As the system is based on the web application, the user can use this system from anywhere and at any time. In
conclusion, for disease risk modeling, the accuracy of risk prediction depends on the diversity feature of the
hospital data.
This systematic review aims to determine the performance, limitations, and future use of Software in health
care. Findings may help inform future developers of Disease Predictability Software and promote
personalized patient care. The program predicts Patient Diseases. Disease Prediction is done through User
Symbols.
In this System Decision tree, Unplanned Forest, the Naïve Bayes Algorithm is used to predict diseases. For
the data format, the system uses the Machine Learning algorithm Process Data on Database Data namely,
Random Forest, Decision Tree, Naive Bayes. System accuracy reaches 98.3%. machine learning skills are
designed to successfully predict outbreaks.
VIII. REFERENCES
1. Dr.C K Gomathy, Article: A Semantic Quality of Web Service Information Retrieval Techniques Using
Bin Rank A Cloud Monitoring Framework Perform in Web Services, International Journal of Scientific
Research in Computer Science Engineering and Information Technology IJSRCSEIT | Volume 3 | Issue 5 |
ISSN : 2456-3307,May-2018
2. Dr.C K Gomathy, Article: Supply chain-Impact of importance and Technology in Software Release
Management, International Journal of Scientific Research in Computer Science Engineering and
Information Technology ( IJSRCSEIT ) Volume 3 | Issue 6 | ISSN : 2456-3307, P.No:1-4, July-2018
3. Dr.C K Gomathy, Article: A Scheme of ADHOC Communication using Mobile Device Networks,
International Journal of Emerging technologies and Innovative Research ( JETIR ) Volume 5 | Issue 11 |
ISSN : 2349-5162, P.No:320-326, Nov-2018
4. Dr.C K Gomathy, Article: A Study on the recent Advancements in Online Surveying , International
Journal of Emerging technologies and Innovative Research ( JETIR ) Volume 5 | Issue 11 | ISSN : 2349-
5162, P.No:327-331, Nov-2018
5. D. W. Bates, S. Saria, L. Ohno-Machado, A. Shah, no G. Escobar, “Big data for health care: using
analytics to identify and treat high-risk and high-risk patients, Health, vol. 33, no. 7, pages 1123–1131,
2014.
6. K.R. Lakshmi, Y. Nagesh and Mr.

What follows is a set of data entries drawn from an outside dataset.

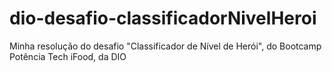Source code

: # dio-desafio-classificadorNivelHeroi
Minha resolução do desafio "Classificador de Nível de Herói", do Bootcamp Potência Tech iFood, da DIO
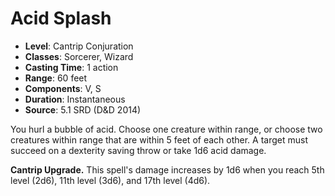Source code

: # Acid Splash

- **Level**: Cantrip Conjuration
- **Classes**: Sorcerer, Wizard
- **Casting Time**: 1 action
- **Range**: 60 feet
- **Components**: V, S
- **Duration**: Instantaneous
- **Source**: 5.1 SRD (D&D 2014)

You hurl a bubble of acid. Choose one creature within range, or choose two creatures within range that are within 5 feet of each other. A target must succeed on a dexterity saving throw or take 1d6 acid damage.

**Cantrip Upgrade.** This spell's damage increases by 1d6 when you reach 5th level (2d6), 11th level (3d6), and 17th level (4d6).
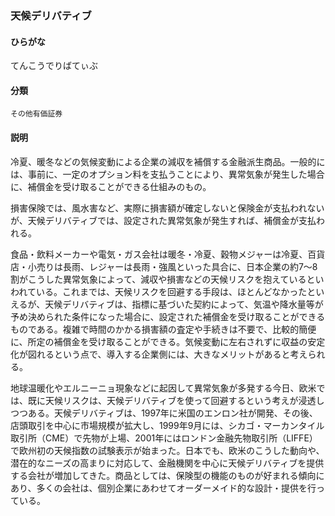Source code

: <div style="display:none;">

## [あ行](securities-terms?id=あ行)
## [か行](securities-terms?id=か行)
## [さ行](securities-terms?id=さ行)
## [た行](securities-terms?id=た行)

</div>

### 天候デリバティブ

#### ひらがな

てんこうでりばてぃぶ

#### 分類

`その他有価証券`

#### 説明

冷夏、暖冬などの気候変動による企業の減収を補償する金融派生商品。一般的には、事前に、一定のオプション料を支払うことにより、異常気象が発生した場合に、補償金を受け取ることができる仕組みのもの。
損害保険では、風水害など、実際に損害額が確定しないと保険金が支払われないが、天候デリバティブでは、設定された異常気象が発生すれば、補償金が支払われる。
食品・飲料メーカーや電気・ガス会社は暖冬・冷夏、穀物メジャーは冷夏、百貨店・小売りは長雨、レジャーは長雨・強風といった具合に、日本企業の約7～8割がこうした異常気象によって、減収や損害などの天候リスクを抱えているといわれている。これまでは、天候リスクを回避する手段は、ほとんどなかったといえるが、天候デリバティブは、指標に基づいた契約によって、気温や降水量等が予め決められた条件になった場合に、設定された補償金を受け取ることができるものである。複雑で時間のかかる損害額の査定や手続きは不要で、比較的簡便に、所定の補償金を受け取ることができる。気候変動に左右されずに収益の安定化が図れるという点で、導入する企業側には、大きなメリットがあると考えられる。
地球温暖化やエルニーニョ現象などに起因して異常気象が多発する今日、欧米では、既に天候リスクは、天候デリバティブを使って回避するという考えが浸透しつつある。天候デリバティブは、1997年に米国のエンロン社が開発、その後、店頭取引を中心に市場規模が拡大し、1999年9月には、シカゴ・マーカンタイル取引所（CME）で先物が上場、2001年にはロンドン金融先物取引所（LIFFE）で欧州初の天候指数の試験表示が始まった。日本でも、欧米のこうした動向や、潜在的なニーズの高まりに対応して、金融機関を中心に天候デリバティブを提供する会社が増加してきた。商品としては、保険型の機能のものが好まれる傾向にあり、多くの会社は、個別企業にあわせてオーダーメイド的な設計・提供を行っている。

<div style="display:none;">

## [な行](securities-terms?id=な行)
## [は行](securities-terms?id=は行)
## [ま行](securities-terms?id=ま行)
## [や行](securities-terms?id=や行)
## [ら行](securities-terms?id=ら行)
## [わ行](securities-terms?id=わ行)
## [英数字・記号](securities-terms?id=英数字・記号)

</div>


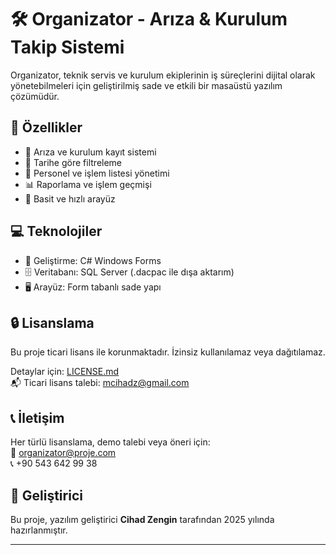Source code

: # 🛠️ Organizator - Arıza & Kurulum Takip Sistemi

Organizator, teknik servis ve kurulum ekiplerinin iş süreçlerini dijital olarak yönetebilmeleri için geliştirilmiş sade ve etkili bir masaüstü yazılım çözümüdür.

## 🚀 Özellikler

- 📍 Arıza ve kurulum kayıt sistemi
- 📅 Tarihe göre filtreleme
- 👥 Personel ve işlem listesi yönetimi
- 📊 Raporlama ve işlem geçmişi
- 🧮 Basit ve hızlı arayüz

## 💻 Teknolojiler

- 🧠 Geliştirme: C# Windows Forms
- 🗄️ Veritabanı: SQL Server (.dacpac ile dışa aktarım)
- 🖥️ Arayüz: Form tabanlı sade yapı

## 🔒 Lisanslama

Bu proje ticari lisans ile korunmaktadır. İzinsiz kullanılamaz veya dağıtılamaz.

Detaylar için: [LICENSE.md](LICENSE)  
📬 Ticari lisans talebi: mcihadz@gmail.com



## 📞 İletişim

Her türlü lisanslama, demo talebi veya öneri için:  
📧 organizator@proje.com  
📞 +90 543 642 99 38

## 💬 Geliştirici

Bu proje, yazılım geliştirici **Cihad Zengin** tarafından 2025 yılında hazırlanmıştır.

---
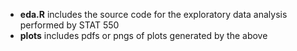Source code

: - **eda.R** includes the source code for the exploratory data analysis performed by STAT 550
- **plots** includes pdfs or pngs of plots generated by the above
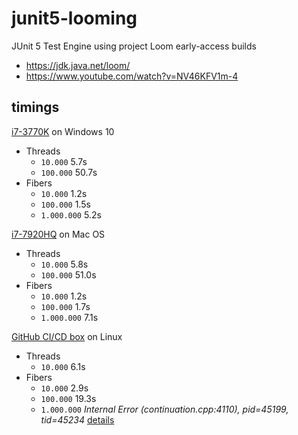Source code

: # junit5-looming
JUnit 5 Test Engine using project Loom early-access builds

- https://jdk.java.net/loom/
- https://www.youtube.com/watch?v=NV46KFV1m-4

## timings

[i7-3770K](https://ark.intel.com/content/www/us/en/ark/products/65523/intel-core-i7-3770k-processor-8m-cache-up-to-3-90-ghz.html) on Windows 10

- Threads
  - `10.000` 5.7s
  - `100.000` 50.7s
- Fibers
  - `10.000` 1.2s
  - `100.000` 1.5s
  - `1.000.000` 5.2s
  
[i7-7920HQ](https://ark.intel.com/content/www/us/en/ark/products/97462/intel-core-i7-7920hq-processor-8m-cache-up-to-4-10-ghz.html) on Mac OS

- Threads
  - `10.000` 5.8s
  - `100.000` 51.0s
- Fibers
  - `10.000` 1.2s
  - `100.000` 1.7s
  - `1.000.000` 7.1s
  
[GitHub CI/CD box](https://azure.microsoft.com/en-us/services/devops/pipelines/) on Linux

- Threads
  - `10.000` 6.1s
- Fibers
  - `10.000` 2.9s
  - `100.000` 19.3s
  - `1.000.000` _Internal Error (continuation.cpp:4110), pid=45199, tid=45234_ [details](https://github.com/sormuras/junit5-looming/commit/246638c1c80608cc245c19eac7250c54e1dc0380/checks)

Veera Krishna, “Comparison of performance of the three data mines
ways to predict survival of kidney disease”, International Journal of Engineering Development &
Technology, March 2014.
Author’s Profile:
1. A. Rohith Naidu, Student, B.E. Computer Science and Engineering, Sri Chandrasekharendra
SaraswathiViswa Mahavidyalaya deemed to be university, Enathur, Kanchipuram, India. His Area of
Interest Internet of things,big data analytics.